Ada satu gunung di Indonesia yang pernah menjadi perbincangan masyarakat dunia pada abad 19. Gunung itu adalah Tambora. Perbincangan tersebut berkaitan dengan letusan maha dahsyat yang efeknya tak hanya dirasakan di Indonesia (waktu itu masih Nusantara) tapi juga masyarakat global.

Dalam hitungan skala letusan gunung berapi, letusan Gunung Tambora yang terjadi pada tahun 1815 masuk dalam skala 7 dari maksimal 8. Efeknya benar-benar mengerikan, sulit untuk dibayangkan.

Sampai saat ini pun Gunung Tambora masih berstatus sebagai gunung api yang aktif dan bisa erupsi sewaktu-waktu. Namun, sejak letusan hebat tahun 1815 itu Gunung Tambora sudah lebih kalem. Letusan terakhir gunung ini terjadi pada tahun 1967. Itupun hanya dalam skala 0 dalam index VEI.

Gunung Tambora merupakan sebuah gunung yang menarik. Sejarah yang panjang (dan juga kelam) menjadikan gunung ini sebagai salah satu gunung yang paling bikin penasaran untuk didaki.
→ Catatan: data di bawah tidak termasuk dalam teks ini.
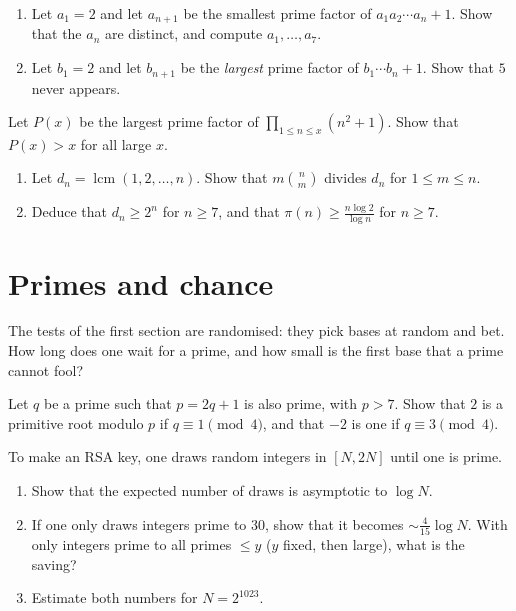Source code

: \begin{exercise}[$\star\star$]\label{pb:mullin}
\begin{enumerate}[label=(\alph*)]
\item Let $a_1=2$ and let $a_{n+1}$ be the smallest prime factor of $a_1a_2\cdots a_n+1$. Show that the $a_n$ are distinct, and
compute $a_1,\dots,a_7$.
\item Let $b_1=2$ and let $b_{n+1}$ be the \emph{largest} prime factor of $b_1\cdots b_n+1$. Show that $5$ never appears.
\end{enumerate}
\end{exercise}

\begin{exercise}[$\star\star\star$]\label{pb:nsq1}
Let $P(x)$ be the largest prime factor of $\prod_{1\le n\le x}(n^2+1)$. Show that $P(x)>x$ for all large $x$.
\end{exercise}

\begin{exercise}[$\star\star$]\label{pb:nair}
\begin{enumerate}[label=(\alph*)]
\item Let $d_n=\operatorname{lcm}(1,2,\dots,n)$. Show that $m\binom nm$ divides $d_n$ for $1\le m\le n$.
\item Deduce that $d_n\ge2^n$ for $n\ge7$, and that $\pi(n)\ge\frac{n\log2}{\log n}$ for $n\ge7$.
\end{enumerate}
\end{exercise}

\section{Primes and chance}

The tests of the first section are randomised: they pick bases at random and bet. How long does one wait for a prime,
and how small is the first base that a prime cannot fool?

\begin{exercise}[$\star$]\label{pb:artin}
Let $q$ be a prime such that $p=2q+1$ is also prime, with $p>7$. Show that $2$ is a primitive root modulo $p$ if
$q\equiv1\pmod4$, and that $-2$ is one if $q\equiv3\pmod4$.
\end{exercise}

\begin{exercise}[$\star$]\label{pb:findprime}
To make an RSA key, one draws random integers in $[N,2N]$ until one is prime.
\begin{enumerate}[label=(\alph*)]
\item Show that the expected number of draws is asymptotic to $\log N$.
\item If one only draws integers prime to $30$, show that it becomes $\sim\frac4{15}\log N$. With only integers prime to all
primes $\le y$ ($y$ fixed, then large), what is the saving?
\item Estimate both numbers for $N=2^{1023}$.
\end{enumerate}
\end{exercise}


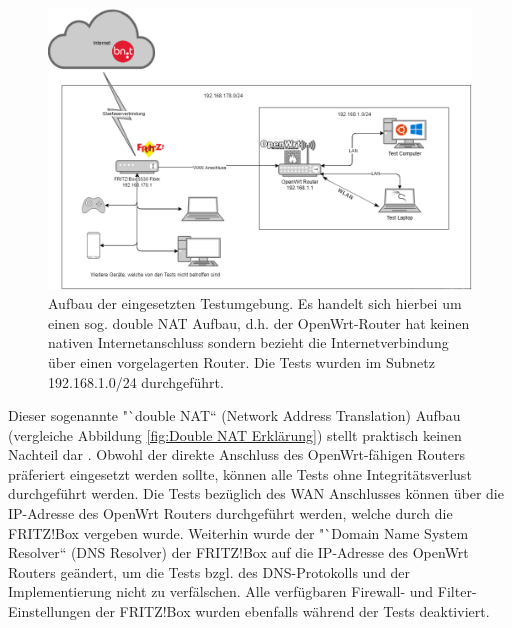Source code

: \documentclass[a4paper]{book}
\begin{document}
\begin{large}
\begin{onehalfspace}
\begin{figure}[ht]
\begin{center}
\includegraphics[scale=0.45]{images/testumgebung.png} 
\caption{Aufbau der eingesetzten Testumgebung. Es handelt sich hierbei um einen sog. \glqq double NAT\grqq{} Aufbau, d.h. der OpenWrt-Router hat keinen nativen Internetanschluss sondern bezieht die Internetverbindung über einen vorgelagerten Router. Die Tests wurden im Subnetz 192.168.1.0/24 durchgeführt.}
\label{fig:Testumgebung TR}
\end{center}
\end{figure}

\indent Dieser sogenannte "`double NAT“ (Network Address Translation) Aufbau (vergleiche Abbildung \ref{fig:Double NAT Erklärung}) stellt praktisch keinen Nachteil dar \cite{OpenWrtWebseite.07.12.2020}. Obwohl der direkte Anschluss des OpenWrt-fähigen Routers präferiert eingesetzt werden sollte, können alle Tests ohne Integritätsverlust durchgeführt werden. Die Tests bezüglich des WAN Anschlusses können über die IP-Adresse des OpenWrt Routers durchgeführt werden, welche durch die FRITZ!Box vergeben wurde. Weiterhin wurde der "`Domain Name System Resolver“ (DNS Resolver) der FRITZ!Box auf die IP-Adresse des OpenWrt Routers geändert, um die Tests bzgl. des DNS-Protokolls und der Implementierung nicht zu verfälschen. Alle verfügbaren Firewall- und Filter-Einstellungen der FRITZ!Box wurden ebenfalls während der Tests deaktiviert. 



\end{onehalfspace}
\end{large}
\end{document}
Ada beberapa hal yang sebaiknya kamu ketahui tentang gunung ini, yang kebanyakan berkaitan dengan letusan tahun 1815. Berikut ini adalah beberapa hal tersebut.

 

1. Merupakan salah satu gunung keren di NTB

Hampir semua orang tahu Gunung Rinjani di Pulau Lombok yang dipercaya sebagai salah satu gunung terindah di Indonesia. Jika di Pulau Lombok ada Rinjani maka di Pulau Sumbawa ada Gunung Tambora. Keduanya sama-sama berada di propinsi Nusa Tenggara Barat. Gunung Tambora sendiri berada di antara dua wilayah kabupaten di Sumbawa yakni Dompu dan Bima.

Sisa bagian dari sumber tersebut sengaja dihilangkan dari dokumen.